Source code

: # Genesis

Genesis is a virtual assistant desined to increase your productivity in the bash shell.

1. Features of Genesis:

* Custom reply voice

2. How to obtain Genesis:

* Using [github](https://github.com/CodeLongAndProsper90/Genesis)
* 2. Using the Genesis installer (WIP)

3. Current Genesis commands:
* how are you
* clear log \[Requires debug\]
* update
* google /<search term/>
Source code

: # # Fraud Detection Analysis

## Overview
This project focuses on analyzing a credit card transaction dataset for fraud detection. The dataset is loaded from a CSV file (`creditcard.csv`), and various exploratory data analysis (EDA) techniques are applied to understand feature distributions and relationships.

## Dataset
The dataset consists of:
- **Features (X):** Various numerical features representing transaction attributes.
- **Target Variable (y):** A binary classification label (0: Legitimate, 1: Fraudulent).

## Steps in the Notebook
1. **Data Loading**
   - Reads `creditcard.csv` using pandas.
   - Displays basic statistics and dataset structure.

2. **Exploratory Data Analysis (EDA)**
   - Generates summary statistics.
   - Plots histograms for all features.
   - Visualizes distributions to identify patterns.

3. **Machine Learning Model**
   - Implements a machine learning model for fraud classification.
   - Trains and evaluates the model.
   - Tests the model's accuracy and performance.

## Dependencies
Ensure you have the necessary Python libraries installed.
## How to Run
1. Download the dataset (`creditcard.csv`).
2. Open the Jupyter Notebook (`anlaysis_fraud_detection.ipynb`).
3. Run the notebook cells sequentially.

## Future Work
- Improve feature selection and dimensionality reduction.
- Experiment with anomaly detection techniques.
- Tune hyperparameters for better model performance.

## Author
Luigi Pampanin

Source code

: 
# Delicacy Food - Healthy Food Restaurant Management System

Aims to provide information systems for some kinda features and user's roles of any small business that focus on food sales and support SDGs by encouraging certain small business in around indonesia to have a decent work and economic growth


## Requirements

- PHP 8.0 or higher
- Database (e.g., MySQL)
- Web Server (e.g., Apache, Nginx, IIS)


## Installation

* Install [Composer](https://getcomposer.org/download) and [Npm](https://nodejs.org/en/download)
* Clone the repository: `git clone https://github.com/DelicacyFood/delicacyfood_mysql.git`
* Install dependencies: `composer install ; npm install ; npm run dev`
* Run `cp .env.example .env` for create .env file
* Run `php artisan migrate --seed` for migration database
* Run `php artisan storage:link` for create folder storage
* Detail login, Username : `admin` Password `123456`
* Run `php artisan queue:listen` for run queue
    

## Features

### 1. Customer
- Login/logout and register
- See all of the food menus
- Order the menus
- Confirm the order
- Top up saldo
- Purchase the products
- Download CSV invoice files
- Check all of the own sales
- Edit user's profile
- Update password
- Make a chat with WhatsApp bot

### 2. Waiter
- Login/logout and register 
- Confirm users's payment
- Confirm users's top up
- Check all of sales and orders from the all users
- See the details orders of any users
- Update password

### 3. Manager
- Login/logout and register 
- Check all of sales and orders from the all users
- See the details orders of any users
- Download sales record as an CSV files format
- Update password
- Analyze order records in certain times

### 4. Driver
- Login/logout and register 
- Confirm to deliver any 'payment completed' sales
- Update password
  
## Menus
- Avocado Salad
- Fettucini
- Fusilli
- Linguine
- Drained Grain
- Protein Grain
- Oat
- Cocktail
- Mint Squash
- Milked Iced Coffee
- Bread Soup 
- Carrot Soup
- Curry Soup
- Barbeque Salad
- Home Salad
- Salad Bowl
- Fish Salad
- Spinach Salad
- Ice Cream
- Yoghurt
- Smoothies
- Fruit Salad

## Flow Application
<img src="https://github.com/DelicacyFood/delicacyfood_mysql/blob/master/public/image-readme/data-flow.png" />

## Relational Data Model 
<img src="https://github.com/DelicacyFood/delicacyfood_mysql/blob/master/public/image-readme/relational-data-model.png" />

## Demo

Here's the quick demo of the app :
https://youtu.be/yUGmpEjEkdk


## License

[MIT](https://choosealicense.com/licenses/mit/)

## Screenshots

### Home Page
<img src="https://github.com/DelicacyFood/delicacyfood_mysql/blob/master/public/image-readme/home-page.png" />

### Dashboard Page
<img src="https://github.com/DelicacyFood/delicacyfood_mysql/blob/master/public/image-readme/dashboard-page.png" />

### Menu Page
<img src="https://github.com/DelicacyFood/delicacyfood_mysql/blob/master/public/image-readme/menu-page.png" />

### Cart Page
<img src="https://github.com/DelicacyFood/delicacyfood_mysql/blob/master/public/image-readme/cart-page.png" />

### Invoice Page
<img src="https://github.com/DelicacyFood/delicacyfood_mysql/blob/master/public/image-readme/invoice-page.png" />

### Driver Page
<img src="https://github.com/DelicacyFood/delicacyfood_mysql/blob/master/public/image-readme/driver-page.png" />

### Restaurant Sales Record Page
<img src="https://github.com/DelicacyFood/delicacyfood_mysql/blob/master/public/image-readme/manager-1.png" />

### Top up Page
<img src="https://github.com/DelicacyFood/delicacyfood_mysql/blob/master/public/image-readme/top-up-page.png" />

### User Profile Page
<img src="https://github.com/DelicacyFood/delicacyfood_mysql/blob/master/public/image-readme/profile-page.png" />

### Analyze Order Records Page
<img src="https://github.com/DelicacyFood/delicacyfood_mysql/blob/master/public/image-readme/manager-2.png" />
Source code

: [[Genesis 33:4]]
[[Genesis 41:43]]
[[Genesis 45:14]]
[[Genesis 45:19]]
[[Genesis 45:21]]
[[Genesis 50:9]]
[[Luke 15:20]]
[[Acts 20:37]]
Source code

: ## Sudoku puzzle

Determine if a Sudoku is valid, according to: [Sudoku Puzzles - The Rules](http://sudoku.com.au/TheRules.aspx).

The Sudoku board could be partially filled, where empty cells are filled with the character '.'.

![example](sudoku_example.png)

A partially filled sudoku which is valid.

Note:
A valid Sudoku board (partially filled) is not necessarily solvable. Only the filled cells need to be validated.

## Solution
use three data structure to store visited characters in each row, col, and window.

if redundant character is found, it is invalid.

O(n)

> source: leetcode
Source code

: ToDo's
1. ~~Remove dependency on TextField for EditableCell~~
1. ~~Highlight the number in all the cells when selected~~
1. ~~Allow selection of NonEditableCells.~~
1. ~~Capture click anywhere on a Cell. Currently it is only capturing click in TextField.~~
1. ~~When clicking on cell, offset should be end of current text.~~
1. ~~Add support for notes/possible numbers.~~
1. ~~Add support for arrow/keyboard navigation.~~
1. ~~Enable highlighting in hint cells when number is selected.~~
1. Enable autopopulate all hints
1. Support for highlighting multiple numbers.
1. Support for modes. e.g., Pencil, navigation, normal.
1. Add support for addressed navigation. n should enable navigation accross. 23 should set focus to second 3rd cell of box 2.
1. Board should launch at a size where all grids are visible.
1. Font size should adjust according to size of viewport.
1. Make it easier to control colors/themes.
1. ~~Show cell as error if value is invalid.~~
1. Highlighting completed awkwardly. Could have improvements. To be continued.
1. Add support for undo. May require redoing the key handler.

============================================================

# About this exercise:
Could you find every line in the records above that contains the word "files" and copy it?

# Result for this exercise:
- Download CSV invoice files
- Download sales record as an CSV files format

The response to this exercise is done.